Saved entries:
━━━━━━━━━━━━━━━━━━━━

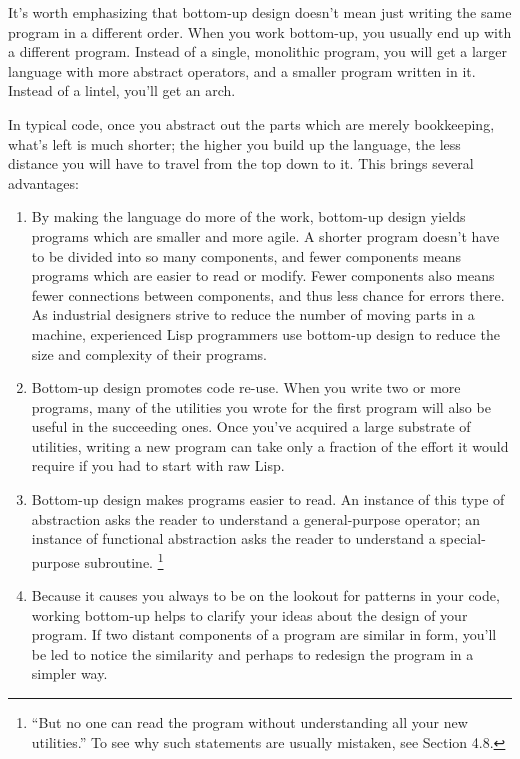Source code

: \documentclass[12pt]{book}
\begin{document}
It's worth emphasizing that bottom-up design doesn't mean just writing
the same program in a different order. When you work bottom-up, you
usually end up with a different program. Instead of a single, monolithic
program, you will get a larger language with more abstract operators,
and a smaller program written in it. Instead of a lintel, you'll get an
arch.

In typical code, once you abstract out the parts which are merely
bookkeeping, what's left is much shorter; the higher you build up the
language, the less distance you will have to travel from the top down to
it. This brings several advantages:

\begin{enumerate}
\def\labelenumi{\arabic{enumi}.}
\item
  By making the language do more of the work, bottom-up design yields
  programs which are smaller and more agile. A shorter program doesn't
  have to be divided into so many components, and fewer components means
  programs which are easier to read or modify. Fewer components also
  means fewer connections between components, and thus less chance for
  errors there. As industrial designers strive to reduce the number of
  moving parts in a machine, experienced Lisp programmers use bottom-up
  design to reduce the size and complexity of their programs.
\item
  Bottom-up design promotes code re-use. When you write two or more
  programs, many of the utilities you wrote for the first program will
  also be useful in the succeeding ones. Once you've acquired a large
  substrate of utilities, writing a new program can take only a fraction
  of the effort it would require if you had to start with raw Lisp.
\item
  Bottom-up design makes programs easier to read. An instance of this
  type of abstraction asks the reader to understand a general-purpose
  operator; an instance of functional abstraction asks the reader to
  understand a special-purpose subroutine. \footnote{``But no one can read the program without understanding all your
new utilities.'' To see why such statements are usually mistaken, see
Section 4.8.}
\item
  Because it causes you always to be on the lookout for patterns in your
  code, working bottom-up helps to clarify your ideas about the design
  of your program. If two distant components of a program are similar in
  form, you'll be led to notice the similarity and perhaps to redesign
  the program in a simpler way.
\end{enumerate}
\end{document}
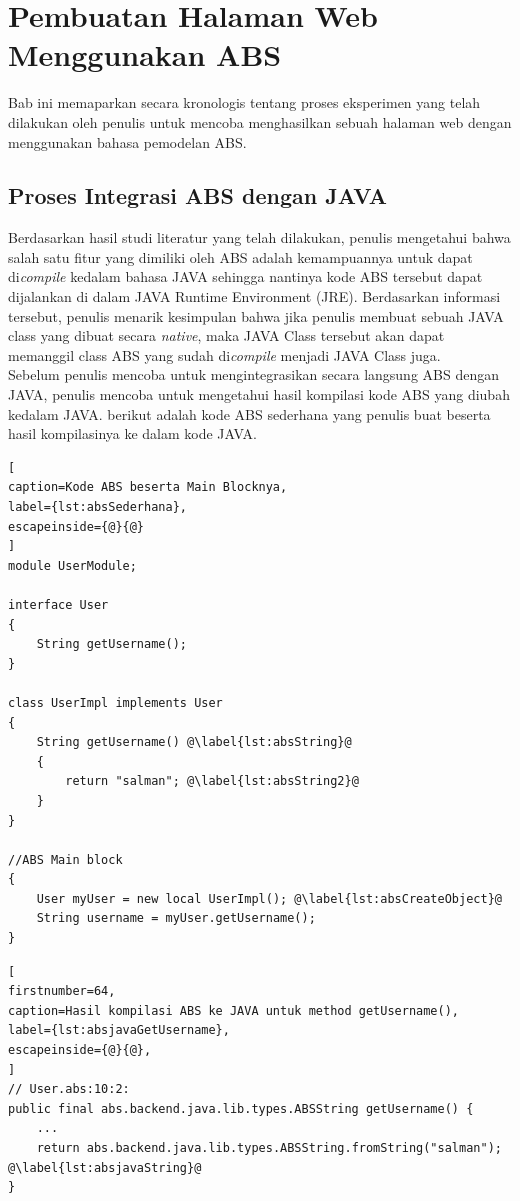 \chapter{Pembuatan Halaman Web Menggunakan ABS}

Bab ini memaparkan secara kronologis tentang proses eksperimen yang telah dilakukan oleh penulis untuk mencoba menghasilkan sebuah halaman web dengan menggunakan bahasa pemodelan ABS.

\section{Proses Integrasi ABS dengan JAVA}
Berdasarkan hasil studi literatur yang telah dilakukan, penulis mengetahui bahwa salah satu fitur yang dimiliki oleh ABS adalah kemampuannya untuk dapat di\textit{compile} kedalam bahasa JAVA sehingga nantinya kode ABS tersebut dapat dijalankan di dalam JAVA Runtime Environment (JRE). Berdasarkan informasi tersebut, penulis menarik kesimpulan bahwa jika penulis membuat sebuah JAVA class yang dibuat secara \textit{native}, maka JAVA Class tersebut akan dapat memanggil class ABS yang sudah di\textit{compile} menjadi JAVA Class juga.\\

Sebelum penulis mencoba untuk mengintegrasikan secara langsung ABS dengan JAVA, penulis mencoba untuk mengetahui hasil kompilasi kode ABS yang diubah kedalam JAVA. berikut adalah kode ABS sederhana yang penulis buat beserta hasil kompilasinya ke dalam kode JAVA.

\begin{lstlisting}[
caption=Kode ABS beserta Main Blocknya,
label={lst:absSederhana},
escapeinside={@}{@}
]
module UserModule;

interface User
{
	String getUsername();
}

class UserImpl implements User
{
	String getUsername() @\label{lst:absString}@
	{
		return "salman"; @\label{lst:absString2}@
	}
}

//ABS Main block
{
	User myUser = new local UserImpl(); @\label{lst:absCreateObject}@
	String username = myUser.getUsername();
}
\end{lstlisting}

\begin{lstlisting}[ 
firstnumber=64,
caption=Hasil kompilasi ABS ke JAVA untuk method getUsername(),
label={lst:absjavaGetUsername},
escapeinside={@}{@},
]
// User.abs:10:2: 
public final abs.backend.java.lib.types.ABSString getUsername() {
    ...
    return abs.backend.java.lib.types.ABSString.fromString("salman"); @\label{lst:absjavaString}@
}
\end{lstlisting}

━━━━━━━━━━━━━━━━━━━━

What is expected: Of the lines above, copy each that contains "instance".

Exercise output:
  Bottom-up design makes programs easier to read. An instance of this
  operator; an instance of functional abstraction asks the reader to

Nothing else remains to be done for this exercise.